John F. Herrity-- jogger, bummer of cigarettes and self-ordained guardian of the Northern Virginia suburbs-- strode purposefully into the studios of WJLA-TV yesterday, grabbed a chair and said, "Boy, am I tired."
The chairman of the Fairfax County Board of Supervisors announced that he'd been up nearly all night Wednesday dealing with Tropical Storm David, that he'd spent a long day with Virginia Gov. John N. Dalton and at other governmental meetings on Thursday, and that his schedule for Friday was extremely full.
Despite claims of fatigue, the bald, plain-spoken Republican didn't look at all tired. He'd shown up for the taping of a television debate with Vivian Watts, his Democratic challenger for reelection in November, and he looked like a well-rested politician confident of victory.
He has legitimate reasons for confidence. Herrity is probably the best known politician in Northern Virginia. When he pulls on his running shoes and jogs to work in the name of energy conservation, the media covers it.
He has a smooth-rolling campaign organization that is plugging into contacts made last fall in his unsuccessful congressional bid. His campaign people report no trouble in raising money to meet campaign expenses.
And Herrity, in an era of massive opposition to governmental spending, has created an image as the archrival of those free-spending liberal pie-in-the-skiers.
To combat all of Herrity's strength, Vivian Watts, a long-time community activist and former president of the League of Women Voters in Fairfax, said yesterday she has no choice but to rely on "issues and substance."
It's on the issues, such as controlled growth for booming Fairfax County and fair pay for county employes, that Herrity is weakest, says Watts, 39. She says that Herrity decides what issues are important simply by picking up on the uninformed fears of taxpayers.
"Herrity feels the wind on the issues and runs with it politically. He closes his mind and ears to other points of view. It becomes the world according to Herrity," says Watts.
In the taping of the debate yesterday (to be aired on Channel 7 at 7 p.m. Sunday), Watts and Herrity clashed over how high pay raises should be for county teachers and other employes.
Watts said that the Board of Supervisors' decision last spring to limit pay raises in the coming year to 5.5 percent is unfair in light of President Carter's recent recommendation that federal employes get a 7 percent raise.
Herrity, who was the object of considerable enmity from Fairfax teachers this spring because he insisted on keeping salary increases low, told Watts he thought it was wrong for her to pledge taxpayer's money in return for the political support of county employes.
Watts denied she had done such a thing.
After the debate, Watts admitted that there are not many votes to be gained by supporting county employes in their effort to get more money.
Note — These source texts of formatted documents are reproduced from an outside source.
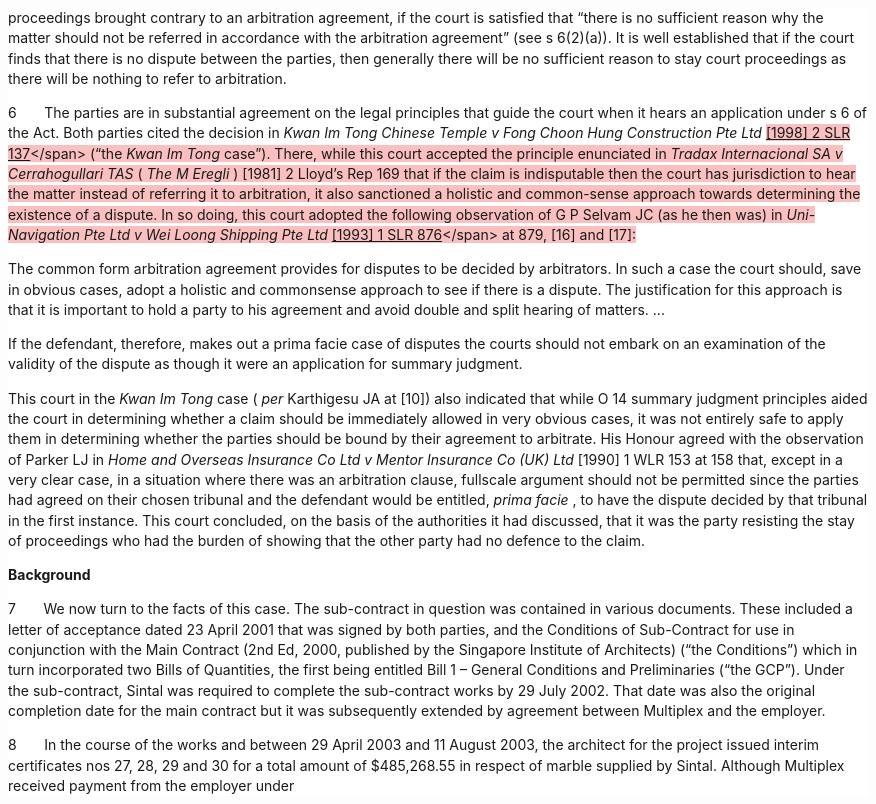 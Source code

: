 proceedings brought contrary to an arbitration agreement, if the court is satisfied that “there is no sufficient reason why the matter should not be referred in accordance with the arbitration agreement” (see s 6(2)(a)). It is well established that if the court finds that there is no dispute between the parties, then generally there will be no sufficient reason to stay court proceedings as there will be nothing to refer to arbitration. 

6       The parties are in substantial agreement on the legal principles that guide the court when it hears an application under s 6 of the Act. Both parties cited the decision in _Kwan Im Tong Chinese Temple v Fong Choon Hung Construction Pte Ltd_ <span style="background-color: #FAC0C0">[[1998] 2 SLR 137]("https://www.open.gov.sg")</span> (“the _Kwan Im Tong_ case”). There, while this court accepted the principle enunciated in _Tradax Internacional SA v Cerrahogullari TAS_ ( _The M Eregli_ ) [1981] 2 Lloyd’s Rep 169 that if the claim is indisputable then the court has jurisdiction to hear the matter instead of referring it to arbitration, it also sanctioned a holistic and common-sense approach towards determining the existence of a dispute. In so doing, this court adopted the following observation of G P Selvam JC (as he then was) in _Uni-Navigation Pte Ltd v Wei Loong Shipping Pte Ltd_ <span style="background-color: #FAC0C0">[[1993] 1 SLR 876]("https://www.open.gov.sg")</span> at 879, [16] and [17]: 

 The common form arbitration agreement provides for disputes to be decided by arbitrators. In such a case the court should, save in obvious cases, adopt a holistic and commonsense approach to see if there is a dispute. The justification for this approach is that it is important to hold a party to his agreement and avoid double and split hearing of matters. ... 

 If the defendant, therefore, makes out a prima facie case of disputes the courts should not embark on an examination of the validity of the dispute as though it were an application for summary judgment. 

This court in the _Kwan Im Tong_ case ( _per_ Karthigesu JA at [10]) also indicated that while O 14 summary judgment principles aided the court in determining whether a claim should be immediately allowed in very obvious cases, it was not entirely safe to apply them in determining whether the parties should be bound by their agreement to arbitrate. His Honour agreed with the observation of Parker LJ in _Home and Overseas Insurance Co Ltd v Mentor Insurance Co (UK) Ltd_ [1990] 1 WLR 153 at 158 that, except in a very clear case, in a situation where there was an arbitration clause, fullscale argument should not be permitted since the parties had agreed on their chosen tribunal and the defendant would be entitled, _prima facie_ , to have the dispute decided by that tribunal in the first instance. This court concluded, on the basis of the authorities it had discussed, that it was the party resisting the stay of proceedings who had the burden of showing that the other party had no defence to the claim. 

**Background** 

7       We now turn to the facts of this case. The sub-contract in question was contained in various documents. These included a letter of acceptance dated 23 April 2001 that was signed by both parties, and the Conditions of Sub-Contract for use in conjunction with the Main Contract (2nd Ed, 2000, published by the Singapore Institute of Architects) (“the Conditions”) which in turn incorporated two Bills of Quantities, the first being entitled Bill 1 – General Conditions and Preliminaries (“the GCP”). Under the sub-contract, Sintal was required to complete the sub-contract works by 29 July 2002. That date was also the original completion date for the main contract but it was subsequently extended by agreement between Multiplex and the employer. 

8       In the course of the works and between 29 April 2003 and 11 August 2003, the architect for the project issued interim certificates nos 27, 28, 29 and 30 for a total amount of $485,268.55 in respect of marble supplied by Sintal. Although Multiplex received payment from the employer under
Each 1/2 percent increase in salary for the county's approximately 20,000 employes costs taxpayers an additional $1.4 million.
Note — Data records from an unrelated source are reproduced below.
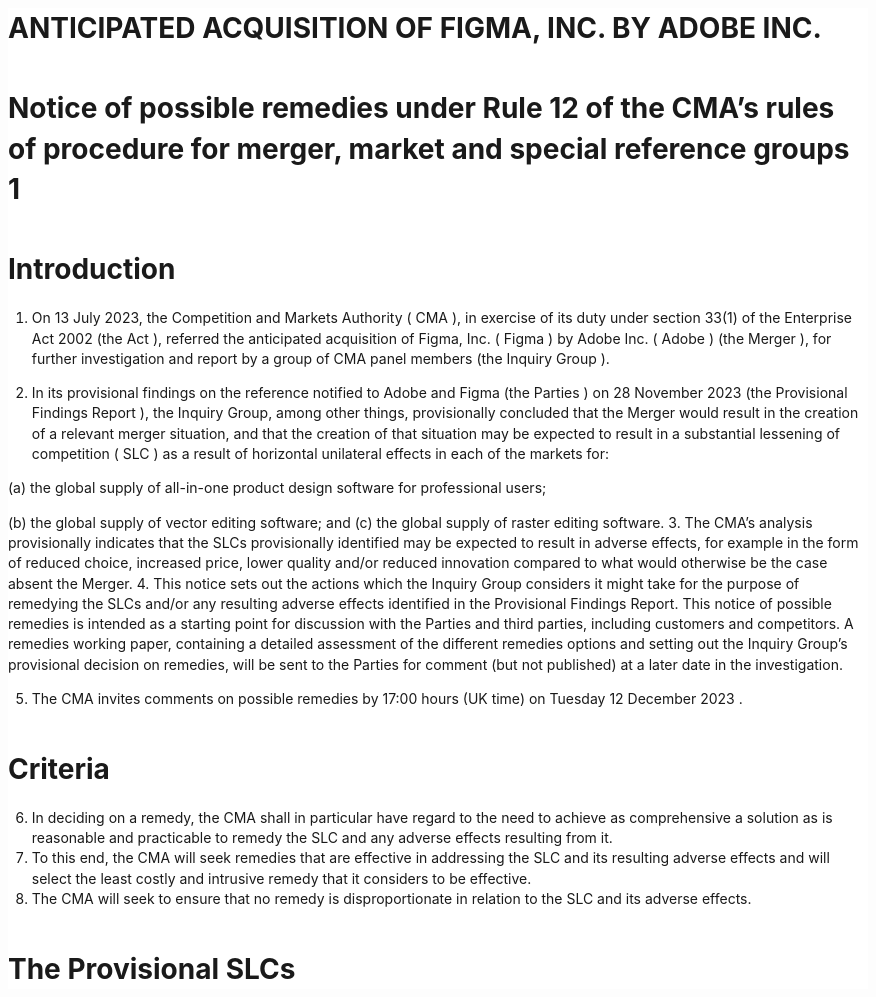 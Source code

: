 # ANTICIPATED ACQUISITION OF FIGMA, INC. BY ADOBE INC.

# Notice of possible remedies under Rule 12 of the CMA’s rules of procedure for merger, market and special reference groups 1

# Introduction

1. On 13 July 2023, the Competition and Markets Authority ( CMA ), in exercise of its duty under section 33(1) of the Enterprise Act 2002 (the Act ), referred the anticipated acquisition of Figma, Inc. ( Figma ) by Adobe Inc. ( Adobe ) (the Merger ), for further investigation and report by a group of CMA panel members (the Inquiry Group ).

2. In its provisional findings on the reference notified to Adobe and Figma (the Parties ) on 28 November 2023 (the Provisional Findings Report ), the Inquiry Group, among other things, provisionally concluded that the Merger would result in the creation of a relevant merger situation, and that the creation of that situation may be expected to result in a substantial lessening of competition ( SLC ) as a result of horizontal unilateral effects in each of the markets for:


(a) the global supply of all-in-one product design software for professional users;

(b) the global supply of vector editing software; and (c) the global supply of raster editing software. 3. The CMA’s analysis provisionally indicates that the SLCs provisionally identified may be expected to result in adverse effects, for example in the form of reduced choice, increased price, lower quality and/or reduced innovation compared to what would otherwise be the case absent the Merger. 4. This notice sets out the actions which the Inquiry Group considers it might take for the purpose of remedying the SLCs and/or any resulting adverse effects identified in the Provisional Findings Report. This notice of possible remedies is intended as a starting point for discussion with the Parties and third parties, including customers and competitors. A remedies working paper, containing a detailed assessment of the different remedies options and setting out the Inquiry Group’s provisional decision on remedies, will be sent to the Parties for comment (but not published) at a later date in the investigation.

5. The CMA invites comments on possible remedies by 17:00 hours (UK time) on Tuesday 12 December 2023 .

# Criteria

6. In deciding on a remedy, the CMA shall in particular have regard to the need to achieve as comprehensive a solution as is reasonable and practicable to remedy the SLC and any adverse effects resulting from it.
7. To this end, the CMA will seek remedies that are effective in addressing the SLC and its resulting adverse effects and will select the least costly and intrusive remedy that it considers to be effective.
8. The CMA will seek to ensure that no remedy is disproportionate in relation to the SLC and its adverse effects.

# The Provisional SLCs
But Watts says county employes deserve more money and she is going to make it an issue even if it doesn't attract a lot of voters.
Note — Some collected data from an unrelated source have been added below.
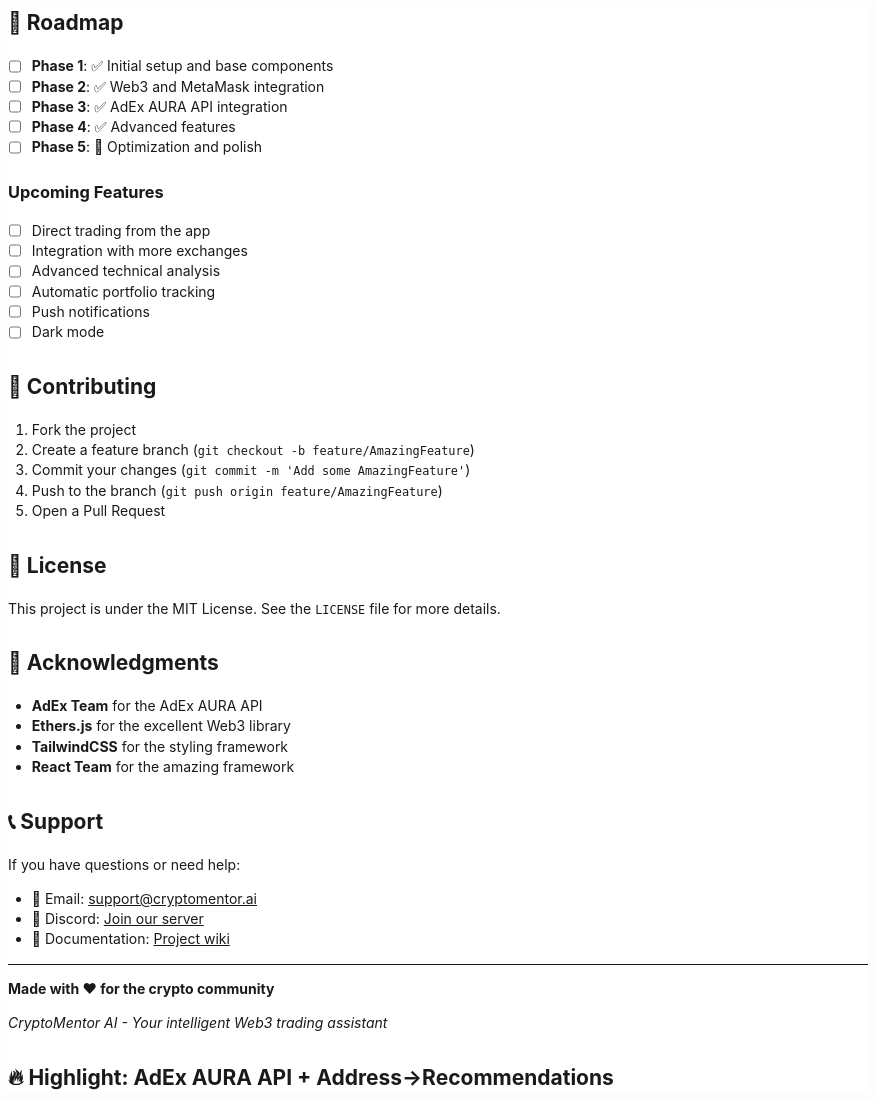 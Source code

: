 ## 🎯 Roadmap

- [ ] **Phase 1**: ✅ Initial setup and base components
- [ ] **Phase 2**: ✅ Web3 and MetaMask integration
- [ ] **Phase 3**: ✅ AdEx AURA API integration
- [ ] **Phase 4**: ✅ Advanced features
- [ ] **Phase 5**: 🚧 Optimization and polish

### Upcoming Features
- [ ] Direct trading from the app
- [ ] Integration with more exchanges
- [ ] Advanced technical analysis
- [ ] Automatic portfolio tracking
- [ ] Push notifications
- [ ] Dark mode

## 🤝 Contributing

1. Fork the project
2. Create a feature branch (`git checkout -b feature/AmazingFeature`)
3. Commit your changes (`git commit -m 'Add some AmazingFeature'`)
4. Push to the branch (`git push origin feature/AmazingFeature`)
5. Open a Pull Request

## 📄 License

This project is under the MIT License. See the `LICENSE` file for more details.

## 🙏 Acknowledgments

- **AdEx Team** for the AdEx AURA API
- **Ethers.js** for the excellent Web3 library
- **TailwindCSS** for the styling framework
- **React Team** for the amazing framework

## 📞 Support

If you have questions or need help:

- 📧 Email: support@cryptomentor.ai
- 💬 Discord: [Join our server](https://discord.gg/cryptomentor)
- 📖 Documentation: [Project wiki](https://github.com/your-username/crypto-mentor-ai/wiki)

---

**Made with ❤️ for the crypto community**

*CryptoMentor AI - Your intelligent Web3 trading assistant*

## 🔥 Highlight: AdEx AURA API + Address→Recommendations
Herrity, after the debate, said he can't understand why Watts is interested in an issue that doesn't interest the broad spectrum of voters in the county.
While Watts is struggling to interest Fairfax voters in issues, she says her campaign is not having an easy time attracting financial contributions. She said the campaign goal is $30,000 and that so far she's managed to raise only $10,000.
The money-raising problem in a countywide race kept Herrity's strongest potential challenger, Supervisor Martha V. Pennino (D-Centreville), from running. And Watts said yesterday her lack of money is keeping her from planning a major mailing to the county's 120,000 registered voters.
Herrity, will only say that his goal is to raise between $35,000 and $50,000 for the campaign. He said it would be a "tactical" mistake to tell anyone of this point how much he's already raised.